Like Scoop, Catherine Bush’s 2013 Accusation is a novel about a journalist at sea in an alien world of fact or fiction. Though Waugh’s novel’s protagonist was also based on a reporter in Addis Ababa (Bush’s protagonist travels to that city, as well), the similarities between the two books end there.

Bush’s narrator comes in contact with a charismatic and forceful black man who founded and managed a boys’ and girls’ circus company. Sara is drawn into sympathetic curiosity with this man (Raymond) when she finds out he’s been accused of abusing his young charges. The impetus, the reason for the sympathy? Sara, herself, had once been falsely accused, and charged (the case was dropped for lack of evidence), with stealing a woman’s wallet and running up some purchases, so she understands that the accusation will never be fully expunged in the minds of many, whatever the outcome of any trial.

This is a fine working plot for all kinds of reasons and avenues: the reactions and withdrawal of friends and lovers (Bush handles this with intelligence and conviction); the mining for clues and objective detail (Bush is exhaustive in the book’s best scenes, the middle-section questioning in Addis Ababa); and the acceptance or difficulty that one will never know the full details (Bush explores this from different angles, and though it ties in well with the Sara-David sub-plot, the grim persistence of the psychological reorientation overwhelms other possible moods and viewpoints).
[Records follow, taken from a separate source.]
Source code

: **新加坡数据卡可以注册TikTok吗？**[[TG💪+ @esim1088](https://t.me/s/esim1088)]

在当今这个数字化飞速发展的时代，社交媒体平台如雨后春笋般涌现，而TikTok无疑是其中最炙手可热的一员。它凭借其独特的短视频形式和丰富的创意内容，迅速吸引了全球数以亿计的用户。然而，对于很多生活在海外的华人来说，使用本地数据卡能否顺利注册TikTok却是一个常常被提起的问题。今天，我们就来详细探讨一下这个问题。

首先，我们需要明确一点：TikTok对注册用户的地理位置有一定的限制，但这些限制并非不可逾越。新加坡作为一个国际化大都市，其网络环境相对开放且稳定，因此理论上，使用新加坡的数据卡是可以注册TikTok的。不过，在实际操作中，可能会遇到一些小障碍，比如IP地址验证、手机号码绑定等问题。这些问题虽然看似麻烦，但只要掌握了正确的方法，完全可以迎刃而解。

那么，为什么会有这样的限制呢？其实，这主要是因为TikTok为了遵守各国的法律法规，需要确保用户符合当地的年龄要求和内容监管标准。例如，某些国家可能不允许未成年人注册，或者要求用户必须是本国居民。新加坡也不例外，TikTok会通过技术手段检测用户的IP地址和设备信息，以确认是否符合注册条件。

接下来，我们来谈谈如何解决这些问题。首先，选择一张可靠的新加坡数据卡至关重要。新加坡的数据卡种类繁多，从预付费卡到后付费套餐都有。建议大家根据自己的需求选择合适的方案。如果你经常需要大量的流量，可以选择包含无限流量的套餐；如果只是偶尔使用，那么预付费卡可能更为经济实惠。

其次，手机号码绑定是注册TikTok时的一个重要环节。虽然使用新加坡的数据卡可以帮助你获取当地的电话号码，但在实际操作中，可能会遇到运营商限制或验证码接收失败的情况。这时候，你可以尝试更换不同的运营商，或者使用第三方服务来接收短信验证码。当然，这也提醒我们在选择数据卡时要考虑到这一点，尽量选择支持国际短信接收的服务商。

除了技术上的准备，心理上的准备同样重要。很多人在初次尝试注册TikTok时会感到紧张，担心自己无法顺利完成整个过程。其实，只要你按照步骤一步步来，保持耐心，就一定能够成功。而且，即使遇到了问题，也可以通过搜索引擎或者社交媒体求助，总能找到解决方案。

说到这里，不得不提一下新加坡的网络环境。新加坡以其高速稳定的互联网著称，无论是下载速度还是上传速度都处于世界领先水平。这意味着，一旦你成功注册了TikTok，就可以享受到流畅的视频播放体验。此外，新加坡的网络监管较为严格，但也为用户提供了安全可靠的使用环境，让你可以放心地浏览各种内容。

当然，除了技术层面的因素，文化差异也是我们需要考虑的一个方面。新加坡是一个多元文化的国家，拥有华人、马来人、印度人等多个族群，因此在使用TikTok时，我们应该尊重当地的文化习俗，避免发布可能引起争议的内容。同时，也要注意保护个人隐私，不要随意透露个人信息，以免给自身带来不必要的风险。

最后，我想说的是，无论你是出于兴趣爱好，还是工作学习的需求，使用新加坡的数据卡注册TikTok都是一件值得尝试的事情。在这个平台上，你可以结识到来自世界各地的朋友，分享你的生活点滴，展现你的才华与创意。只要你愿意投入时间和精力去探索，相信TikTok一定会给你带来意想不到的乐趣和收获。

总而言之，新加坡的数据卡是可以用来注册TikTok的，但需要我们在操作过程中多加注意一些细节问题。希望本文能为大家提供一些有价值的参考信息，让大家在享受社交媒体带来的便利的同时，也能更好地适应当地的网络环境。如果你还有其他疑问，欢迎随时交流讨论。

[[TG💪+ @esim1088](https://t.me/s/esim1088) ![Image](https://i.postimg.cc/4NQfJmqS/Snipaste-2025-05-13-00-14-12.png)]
It’s on this latter tendency, the main theme obsession, that the novel falters. Like her novel Claire’s Head, Bush is excellent at getting inside the ... er, head of the protagonist. But, though that metaphor is somewhat different in Accusation (the different locations, the many characters, the competing viewpoints and desires), Sara still suffocates the reader by not only appearing in most every scene, but by being every scene’s overwhelming conscience. A counter argument would consider that getting into others’ heads could have destroyed the factual mystery (Raymond – did he or didn’t he?), but the Canadian characters also in the dark (friend Juliet, lover David, as well as Sara’s newspaper boss) could have been offered sole-viewpoint scenes, and some of the Ethiopian characters, and Australian Sem Le, could have added layers to the confusion and emotion by offering us their unfiltered thoughts. The first-person voice could have been a better way to deal with the dominant perspective.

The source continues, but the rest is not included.